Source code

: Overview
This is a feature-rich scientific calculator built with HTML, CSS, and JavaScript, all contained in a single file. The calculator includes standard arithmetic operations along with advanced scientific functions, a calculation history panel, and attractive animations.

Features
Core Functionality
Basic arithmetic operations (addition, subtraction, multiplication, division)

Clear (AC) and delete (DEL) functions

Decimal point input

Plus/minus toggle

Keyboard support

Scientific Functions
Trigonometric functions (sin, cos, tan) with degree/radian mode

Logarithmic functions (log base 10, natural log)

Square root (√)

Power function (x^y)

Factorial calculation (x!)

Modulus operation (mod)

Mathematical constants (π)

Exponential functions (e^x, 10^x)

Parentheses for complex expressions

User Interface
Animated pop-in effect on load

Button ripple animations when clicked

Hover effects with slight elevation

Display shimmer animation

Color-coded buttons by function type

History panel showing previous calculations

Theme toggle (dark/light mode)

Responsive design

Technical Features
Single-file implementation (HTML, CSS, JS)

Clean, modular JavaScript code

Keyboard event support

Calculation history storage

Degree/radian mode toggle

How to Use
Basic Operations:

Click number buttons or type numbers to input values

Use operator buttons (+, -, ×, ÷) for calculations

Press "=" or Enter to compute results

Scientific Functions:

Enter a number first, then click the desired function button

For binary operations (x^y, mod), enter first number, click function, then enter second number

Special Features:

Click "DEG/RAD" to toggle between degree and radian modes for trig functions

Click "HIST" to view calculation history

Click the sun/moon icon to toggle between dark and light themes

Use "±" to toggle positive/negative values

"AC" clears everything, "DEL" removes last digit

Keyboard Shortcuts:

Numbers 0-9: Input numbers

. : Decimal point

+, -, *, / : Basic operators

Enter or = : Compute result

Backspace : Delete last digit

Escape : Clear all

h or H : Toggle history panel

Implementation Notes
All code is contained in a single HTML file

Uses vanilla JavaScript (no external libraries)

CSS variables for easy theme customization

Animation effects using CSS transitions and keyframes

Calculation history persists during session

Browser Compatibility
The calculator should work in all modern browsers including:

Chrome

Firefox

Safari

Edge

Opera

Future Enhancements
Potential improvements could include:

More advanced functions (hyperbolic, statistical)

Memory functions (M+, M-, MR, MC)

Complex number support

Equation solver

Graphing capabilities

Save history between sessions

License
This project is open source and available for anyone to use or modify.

━━━━━━━━━━━━━━━━━━━━

Please reproduce exactly the lines above, beginning with the first and ending with the line that contains "Core Functionality", and include nothing outside that range.

*TASK SOLUTION*.
Source code

: Overview
This is a feature-rich scientific calculator built with HTML, CSS, and JavaScript, all contained in a single file. The calculator includes standard arithmetic operations along with advanced scientific functions, a calculation history panel, and attractive animations.

Features
Core Functionality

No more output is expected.